Podemos argumentar que a família nuclear está em crise devido à entrada da mulher no mundo do trabalho, devido aos movimentos feministas e ao movimento gay e lésbico; podemos argumentar também que a crise é fruto da modernidade ou da pós-modernidade que atravessamos. De todos os factores que podem estar na base destas mudanças, um deles parece-me basilar, a saber, a dimensão afectiva que está na base das relações que hoje em dia estabelecemos, quer como casais, quer como pais ou filhos. Não podemos negar que é o afecto que, cada vez mais, vai ditando os relacionamentos que mantemos. Nesse sentido, a família já não pode ser concebida como uma entidade económica, reprodutiva, uma vez que temos de ter linha de conta, que as relações de conjugalidade se estabelecem agora com base no princípio do ‘amor romântico’. O que verificamos é que a família, assim como a sexualidade, o casamento e as relações sociais, estão a sofrer um incrível processo de transformação, processo esse intimamente relacionado com a importância que agora é dada à dimensão afectiva e emocional inerente aos seres humanos.
Que o modelo tradicional, monogâmico, reprodutivo, heterossexual, seja continuamente objecto de referências e de laivos de saudosismo, é um facto que não podemos negar. Está em todo o lado, é objecto de discursos, de campanhas publicitárias, de referências quotidianas, é encarado, pensado e reproduzido como se representasse o suporte do bem-estar social, assente na ‘normalidade’ dos comportamentos. Assim como não podemos negar o favoritismo em termos de projecção mediática que este mesmo modelo é alvo. Mas a mãe solteira, o casal gay, os pais adoptivos, o casal de divorciados também são ‘famílias’, apesar de não serem objecto de retratos publicitários, apesar de não se verem retratados nas políticas do governo. A crise da família moderna está subjacente a todas estas transformações em torno da intimidade, transformações que possibilitam aos indivíduos um conhecimento aprofundado do corpo e da sua sexualidade, assim como permitem que esse mesmo conhecimento seja vivido em liberdade de escolha.

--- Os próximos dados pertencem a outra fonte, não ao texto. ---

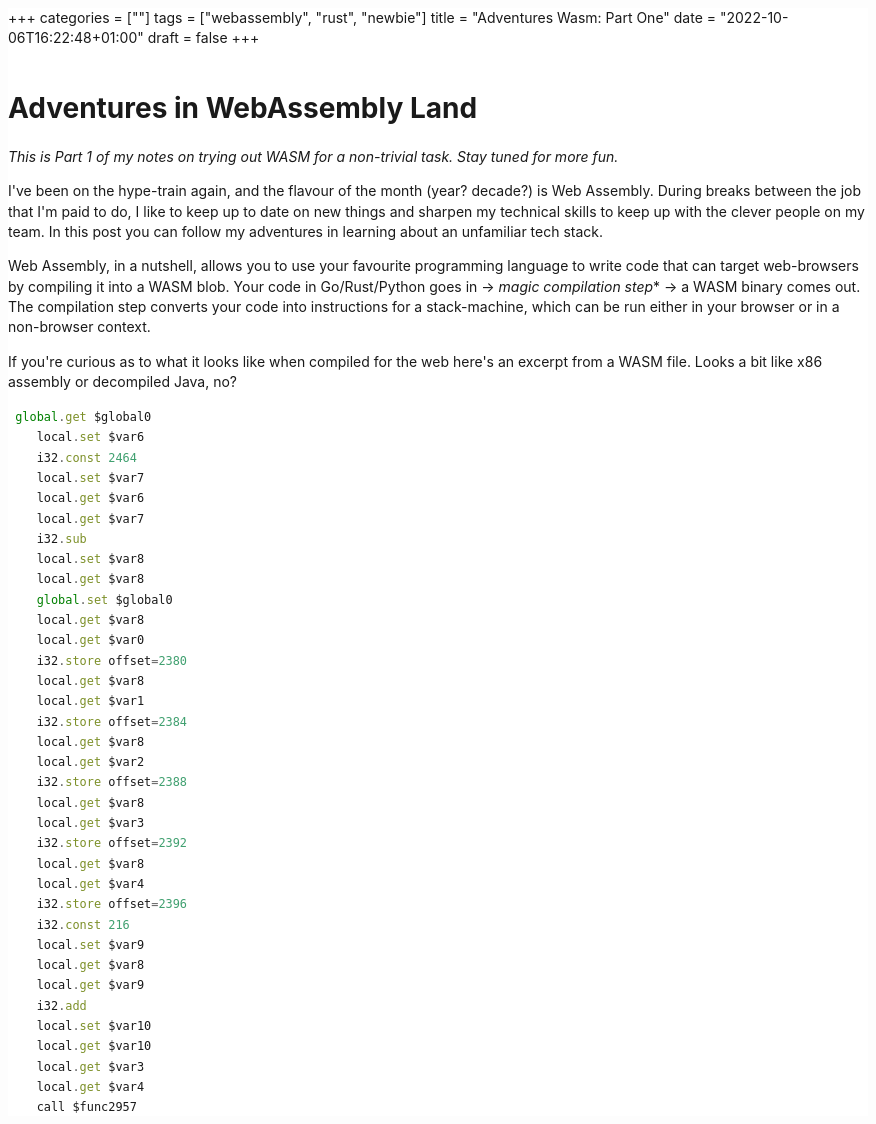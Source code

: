 +++
categories = [""]
tags = ["webassembly", "rust", "newbie"]
title = "Adventures Wasm: Part One"
date = "2022-10-06T16:22:48+01:00"
draft = false
+++

# Adventures in WebAssembly Land 

*This is Part 1 of my notes on trying out WASM for a non-trivial task. Stay tuned for more fun.*

I've been on the hype-train again, and the flavour of the month (year? decade?) is Web Assembly. During breaks between the job that I'm paid to do, I like to keep up to date on new things and sharpen my technical skills to keep up with the clever people on my team. In this post you can follow my adventures in learning about an unfamiliar tech stack. 

Web Assembly, in a nutshell, allows you to use your favourite programming language to write code that can target web-browsers by compiling it into a WASM blob. Your code in Go/Rust/Python goes in -> *magic compilation step** -> a WASM binary comes out.  The compilation step converts your code into instructions for a stack-machine, which can be run either in your browser or in a non-browser context. 

If you're curious as to what it looks like when compiled for the web here's an excerpt from a WASM file. Looks a bit like x86 assembly or decompiled Java, no?

```javascript
 global.get $global0
    local.set $var6
    i32.const 2464
    local.set $var7
    local.get $var6
    local.get $var7
    i32.sub
    local.set $var8
    local.get $var8
    global.set $global0
    local.get $var8
    local.get $var0
    i32.store offset=2380
    local.get $var8
    local.get $var1
    i32.store offset=2384
    local.get $var8
    local.get $var2
    i32.store offset=2388
    local.get $var8
    local.get $var3
    i32.store offset=2392
    local.get $var8
    local.get $var4
    i32.store offset=2396
    i32.const 216
    local.set $var9
    local.get $var8
    local.get $var9
    i32.add
    local.set $var10
    local.get $var10
    local.get $var3
    local.get $var4
    call $func2957
```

Ora, o que me assusta nos discursos em torno do que deve ser a família e afins é a incapacidade que demonstram em reconhecer essa mesma dimensão, em reconhecer a sexualidade como prazer, procura e descoberta e não como mero acto com finalidade reprodutora, em reconhecer a afectividade e o sentimento como os principais motores de união. Quando pensamos que estamos a fazer civilização verificamos que existem outros que teimam em nos manter encarcerados, nesses ideais absurdos e castradores da nossa própria liberdade de sentir, de viver a nossa sexualidade, as nossas escolhas, a nossa afectividade. Acho, e pelo menos falo por mim, que já não há pachorra para tanto provincianismo, para tanta ‘idiotice’, ignorância, conservadorismo, hipocrisia junta.